If they want to go back to the electoral fraud issue, they better convince their counterparts at the Lower House to impeach her.


7 comments:

Karl M. Garcia said...

Can a tape recorder be considered as bugs. i have seen reruns of the 60s "mission impossible "and their methodology is not just mere tape recorders as bugs.

Going back to TV and recorde messages.

Who are the tv men fooling when they handcuff someone after exposing a recorded message?

As to their motives whether it is for aid of election,or impeachment,or what ever ; let us just see,Jaxius.

Since you are quite knowlegeable when it comes to National Interests,by your previous blog,do you think in your honest opinion that Gordon is correct,when he said that it is about public oreer and not national interest(Garci issue).(I heard that one one of his ANC interviews)

I already know about you concurrence to his impeachment opinion.

Thank You.

Jaxius said...

Karl,

Actually, I have no problem with that (Gordon comment).

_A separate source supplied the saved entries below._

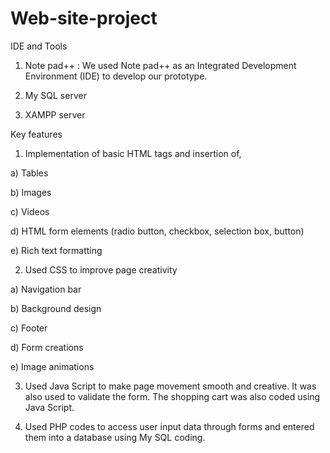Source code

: # Web-site-project

IDE and Tools

1. Note pad++ : We used Note pad++ as an Integrated Development Environment (IDE) to develop our prototype.

2. My SQL server

3. XAMPP server


Key features

01. Implementation of basic HTML tags and insertion of,

a) Tables 

b) Images 

c) Videos 

d) HTML form elements (radio button, checkbox, selection box, button) 

e) Rich text formatting


02. Used CSS to improve page creativity

a) Navigation bar

b) Background design

c) Footer 

d) Form creations

e) Image animations


03. Used Java Script to make page movement smooth and creative. It was also used to validate the form. The shopping cart was also coded using Java Script.


04. Used PHP codes to access user input data through forms and entered them into a database using My SQL coding.
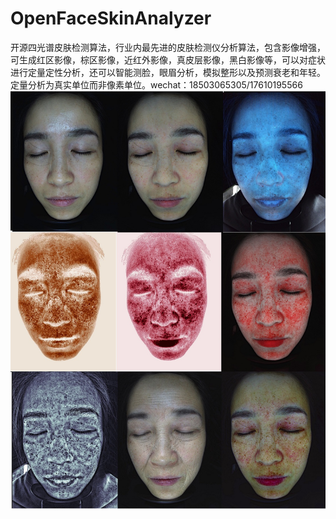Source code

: # OpenFaceSkinAnalyzer
开源四光谱皮肤检测算法，行业内最先进的皮肤检测仪分析算法，包含影像增强，可生成红区影像，棕区影像，近红外影像，真皮层影像，黑白影像等，可以对症状进行定量定性分析，还可以智能测脸，眼眉分析，模拟整形以及预测衰老和年轻。定量分析为真实单位而非像素单位。wechat：18503065305/17610195566
![](cover.jpg)
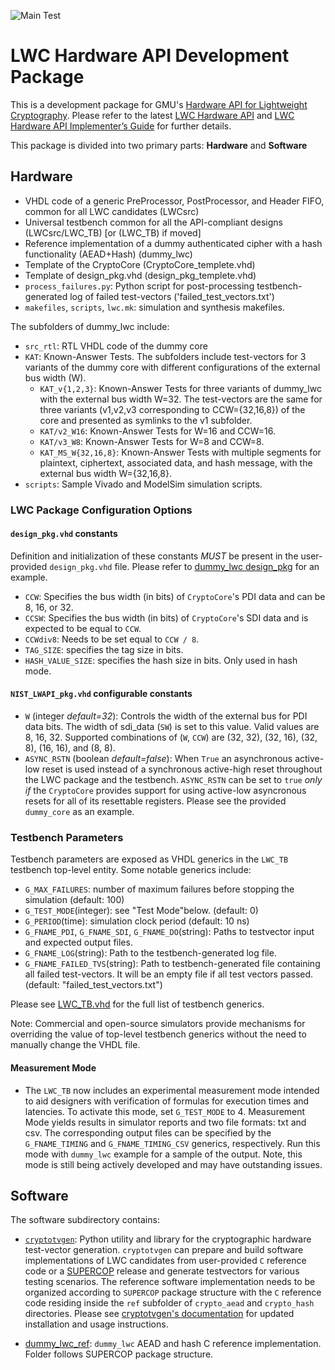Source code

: ![Main Test](https://github.com/GMUCERG/LWC/workflows/Main%20Test/badge.svg?branch=dev)
# LWC Hardware API Development Package
This is a development package for GMU's [Hardware API for Lightweight Cryptography](https://cryptography.gmu.edu/athena/index.php?id=LWC). Please refer to the latest [LWC Hardware API](https://cryptography.gmu.edu/athena/LWC/LWC_HW_API.pdf) and [LWC Hardware API Implementer’s Guide](https://cryptography.gmu.edu/athena/LWC/LWC_HW_Implementers_Guide.pdf) for further details.

This package is divided into two primary parts: **Hardware** and **Software**
## Hardware
* VHDL code of a generic PreProcessor, PostProcessor, and Header FIFO, common for all LWC candidates (LWCsrc)
* Universal testbench common for all the API-compliant designs (LWCsrc/LWC_TB)  [or (LWC_TB) if moved]
* Reference implementation of a dummy authenticated cipher with a hash functionality (AEAD+Hash) (dummy_lwc)
* Template of the CryptoCore (CryptoCore_templete.vhd)
* Template of design_pkg.vhd (design_pkg_templete.vhd)
* `process_failures.py`: Python script for post-processing testbench-generated log of failed test-vectors ('failed_test_vectors.txt')
* `makefiles`, `scripts`, `lwc.mk`: simulation and synthesis makefiles.

The subfolders of dummy_lwc include:
* `src_rtl`: RTL VHDL code of the dummy core
* `KAT`: Known-Answer Tests. The subfolders include test-vectors for 3 variants of the dummy core with different configurations of the external bus width (W).
    * `KAT_v{1,2,3}`: Known-Answer Tests for three variants of dummy_lwc with the external bus width W=32. The test-vectors are the same for three variants (v1,v2,v3 corresponding to CCW={32,16,8}) of the core and presented as symlinks to the v1 subfolder.
    * `KAT/v2_W16`: Known-Answer Tests for W=16 and CCW=16.
    * `KAT/v3_W8`:  Known-Answer Tests for W=8 and CCW=8.
    * `KAT_MS_W{32,16,8}`: Known-Answer Tests with multiple segments for plaintext, ciphertext, associated data, and hash message, with the external bus width W={32,16,8}.
* `scripts`: Sample Vivado and ModelSim simulation scripts.

### LWC Package Configuration Options

#### `design_pkg.vhd` constants
Definition and initialization of these constants _MUST_ be present in the user-provided `design_pkg.vhd` file. Please refer to [dummy_lwc design_pkg](hardware/dummy_lwc/src_rtl/v1/design_pkg.vhd) for an example.
- `CCW`: Specifies the bus width (in bits) of `CryptoCore`'s PDI data and can be 8, 16, or 32. 
- `CCSW`: Specifies the bus width (in bits) of `CryptoCore`'s SDI data and is expected to be equal to `CCW`.
- `CCWdiv8`: Needs to be set equal to `CCW / 8`.
- `TAG_SIZE`: specifies the tag size in bits.
- `HASH_VALUE_SIZE`: specifies the hash size in bits. Only used in hash mode.
 
#### `NIST_LWAPI_pkg.vhd` configurable constants
- `W` (integer *default=32*): Controls the width of the external bus for PDI data bits. The width of sdi_data (`SW`) is set to this value. Valid values are 8, 16, 32.
  Supported combinations of (`W`, `CCW`) are (32, 32), (32, 16), (32, 8), (16, 16), and (8, 8).
- `ASYNC_RSTN` (boolean *default=false*): When `True` an asynchronous active-low reset is used instead of a synchronous active-high reset throughout the LWC package and the testbench. `ASYNC_RSTN` can be set to `true` _only if_ the `CryptoCore` provides support for using active-low asyncronous resets for all of its resettable registers. Please see the provided `dummy_core` as an example.

### Testbench Parameters
Testbench parameters are exposed as VHDL generics in the `LWC_TB` testbench top-level entity.
Some notable generics include:
- `G_MAX_FAILURES`: number of maximum failures before stopping the simulation (default: 100)
- `G_TEST_MODE`(integer): see "Test Mode"below. (default: 0)
- `G_PERIOD`(time): simulation clock period (default: 10 ns)
- `G_FNAME_PDI`, `G_FNAME_SDI`, `G_FNAME_DO`(string): Paths to testvector input and expected output files.
- `G_FNAME_LOG`(string): Path to the testbench-generated log file.
- `G_FNAME_FAILED_TVS`(string): Path to testbench-generated file containing all failed test-vectors. It will be an empty file if all test vectors passed. (default: "failed_test_vectors.txt")

Please see [LWC_TB.vhd](hardware/LWCsrc/LWC_TB.vhd) for the full list of testbench generics.

Note: Commercial and open-source simulators provide mechanisms for overriding the value of top-level testbench generics without the need to manually change the VHDL file.

#### Measurement Mode
- The `LWC_TB` now includes an experimental measurement mode intended to aid designers with verification of formulas for execution times and latencies. To activate this mode, set `G_TEST_MODE` to 4. Measurement Mode yields results in simulator reports and two file formats: txt and csv. The corresponding output files can be specified by the `G_FNAME_TIMING` and `G_FNAME_TIMING_CSV` generics, respectively.  Run this mode with `dummy_lwc` example for a sample of the output. Note, this mode is still being actively developed and may have outstanding issues.

## Software
The software subdirectory contains:
* [`cryptotvgen`](software/cryptotvgen): Python utility and library for the cryptographic hardware test-vector generation.
  `cryptotvgen` can prepare and build software implementations of LWC candidates from user-provided `C` reference code or a [SUPERCOP](https://bench.cr.yp.to/supercop.html) release and generate testvectors for various testing scenarios. The reference software implementation needs to be organized according to `SUPERCOP` package structure with the `C` reference code residing inside the `ref` subfolder of `crypto_aead` and `crypto_hash` directories. Please see [cryptotvgen's documentation](software/cryptotvgen/README.md) for updated installation and usage instructions.

* [dummy_lwc_ref](software/dummy_lwc_ref): `dummy_lwc` AEAD and hash C reference implementation. Folder follows SUPERCOP package structure.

Being a politician involves a lot of tooting your own horn, so to speak. I just hope the opposition be more circumspect. It is a chilling thought that these personalities, one of whom might be the next president, would bulldoze constitutional rights to supposedly get at the truth. It is just so convenient that the "truth" being pursued is against his political enemies.

If they really want to continue with the electoral fraud angle, why don't they again invite Garci to shed light on the various election "miracles" in Mindanao? Some senators are probably afraid Garci might rat out on them if properly cornered.

Even Lintang Bedol is volunteering his "services" to bare how election operatives run the show. Retired military officers who have been documented to have had a hand in the handling of elections in Mindanao can also be summoned.

Karl M. Garcia said...

Thanks Jaxius,
To be honest both Gordon and Lacson are doing their campaign sorties.

Even Mar Roxas,pero kahit nasimulan na nya a few weeks ago,sa tingin ko sya ang pinaka tahimik sa mga nagjump start ng campaign nila.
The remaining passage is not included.